◆ SOURCE INFORMATION:
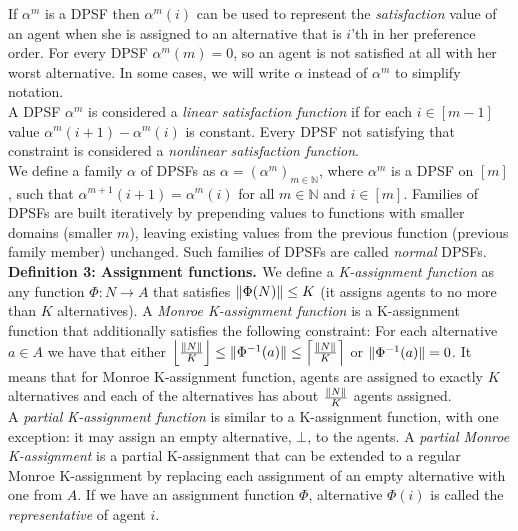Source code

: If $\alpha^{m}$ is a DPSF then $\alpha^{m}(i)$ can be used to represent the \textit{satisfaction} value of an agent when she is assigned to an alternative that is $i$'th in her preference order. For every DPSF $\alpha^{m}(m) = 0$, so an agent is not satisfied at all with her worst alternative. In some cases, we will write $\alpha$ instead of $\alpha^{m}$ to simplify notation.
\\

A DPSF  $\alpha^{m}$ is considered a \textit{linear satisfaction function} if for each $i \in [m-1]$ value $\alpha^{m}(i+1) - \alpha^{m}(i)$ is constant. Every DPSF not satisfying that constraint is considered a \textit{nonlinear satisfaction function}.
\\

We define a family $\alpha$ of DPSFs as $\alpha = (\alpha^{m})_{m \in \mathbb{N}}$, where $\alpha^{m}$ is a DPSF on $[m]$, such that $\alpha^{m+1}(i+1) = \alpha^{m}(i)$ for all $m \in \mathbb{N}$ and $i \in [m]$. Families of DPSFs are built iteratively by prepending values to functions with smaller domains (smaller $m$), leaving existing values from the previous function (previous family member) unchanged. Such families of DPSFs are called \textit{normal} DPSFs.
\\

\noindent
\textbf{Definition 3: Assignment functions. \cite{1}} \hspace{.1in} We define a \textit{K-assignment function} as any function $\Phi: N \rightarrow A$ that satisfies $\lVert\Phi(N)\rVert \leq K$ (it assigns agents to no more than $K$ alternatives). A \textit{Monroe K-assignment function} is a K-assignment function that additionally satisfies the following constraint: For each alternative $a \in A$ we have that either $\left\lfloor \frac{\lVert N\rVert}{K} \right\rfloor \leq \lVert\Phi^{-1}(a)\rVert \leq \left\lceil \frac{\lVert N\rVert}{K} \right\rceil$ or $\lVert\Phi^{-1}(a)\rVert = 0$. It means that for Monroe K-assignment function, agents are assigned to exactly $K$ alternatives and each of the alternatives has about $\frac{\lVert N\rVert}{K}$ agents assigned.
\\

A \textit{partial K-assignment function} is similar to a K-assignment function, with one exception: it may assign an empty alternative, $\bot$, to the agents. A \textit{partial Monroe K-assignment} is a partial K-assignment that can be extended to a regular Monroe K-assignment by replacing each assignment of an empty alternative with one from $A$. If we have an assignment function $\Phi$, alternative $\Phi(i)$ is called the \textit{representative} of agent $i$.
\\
* * *
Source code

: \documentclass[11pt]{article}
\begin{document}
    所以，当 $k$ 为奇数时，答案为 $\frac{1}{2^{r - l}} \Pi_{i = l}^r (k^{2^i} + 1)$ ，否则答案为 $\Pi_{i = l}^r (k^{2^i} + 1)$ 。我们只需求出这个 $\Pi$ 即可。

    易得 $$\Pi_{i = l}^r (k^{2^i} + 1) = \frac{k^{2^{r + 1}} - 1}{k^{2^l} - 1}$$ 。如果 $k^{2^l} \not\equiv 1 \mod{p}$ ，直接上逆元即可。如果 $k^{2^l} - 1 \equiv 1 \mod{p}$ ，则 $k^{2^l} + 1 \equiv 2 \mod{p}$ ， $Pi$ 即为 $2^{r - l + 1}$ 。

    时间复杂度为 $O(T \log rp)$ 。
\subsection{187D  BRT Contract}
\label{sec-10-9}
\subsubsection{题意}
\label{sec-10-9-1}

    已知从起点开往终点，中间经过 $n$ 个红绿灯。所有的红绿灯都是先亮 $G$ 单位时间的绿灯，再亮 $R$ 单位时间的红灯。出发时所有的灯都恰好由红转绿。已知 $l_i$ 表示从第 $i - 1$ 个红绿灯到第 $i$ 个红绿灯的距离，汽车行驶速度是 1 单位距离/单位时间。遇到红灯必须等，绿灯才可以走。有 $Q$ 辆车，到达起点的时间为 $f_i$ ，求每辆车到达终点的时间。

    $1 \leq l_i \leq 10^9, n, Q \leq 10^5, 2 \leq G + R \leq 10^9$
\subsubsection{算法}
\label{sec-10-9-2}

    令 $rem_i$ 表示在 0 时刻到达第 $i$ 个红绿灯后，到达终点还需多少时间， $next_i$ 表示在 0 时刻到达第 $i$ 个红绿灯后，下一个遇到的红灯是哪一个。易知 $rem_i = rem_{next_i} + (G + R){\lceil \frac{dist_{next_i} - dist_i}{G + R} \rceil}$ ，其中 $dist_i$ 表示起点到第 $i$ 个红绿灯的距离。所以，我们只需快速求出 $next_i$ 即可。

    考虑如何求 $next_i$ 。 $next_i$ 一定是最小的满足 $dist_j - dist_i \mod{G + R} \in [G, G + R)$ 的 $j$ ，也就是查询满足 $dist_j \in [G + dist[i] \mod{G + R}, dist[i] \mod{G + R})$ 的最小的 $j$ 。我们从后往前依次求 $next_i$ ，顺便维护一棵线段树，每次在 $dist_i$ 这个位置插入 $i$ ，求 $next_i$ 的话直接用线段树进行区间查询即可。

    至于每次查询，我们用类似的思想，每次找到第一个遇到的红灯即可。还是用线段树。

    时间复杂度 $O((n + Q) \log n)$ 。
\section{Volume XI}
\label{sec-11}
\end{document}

◆ AIM OF THE EXERCISE:
Please give the number of lines in the data above that contain the word "label", with nothing else.

◆ RESULT:
4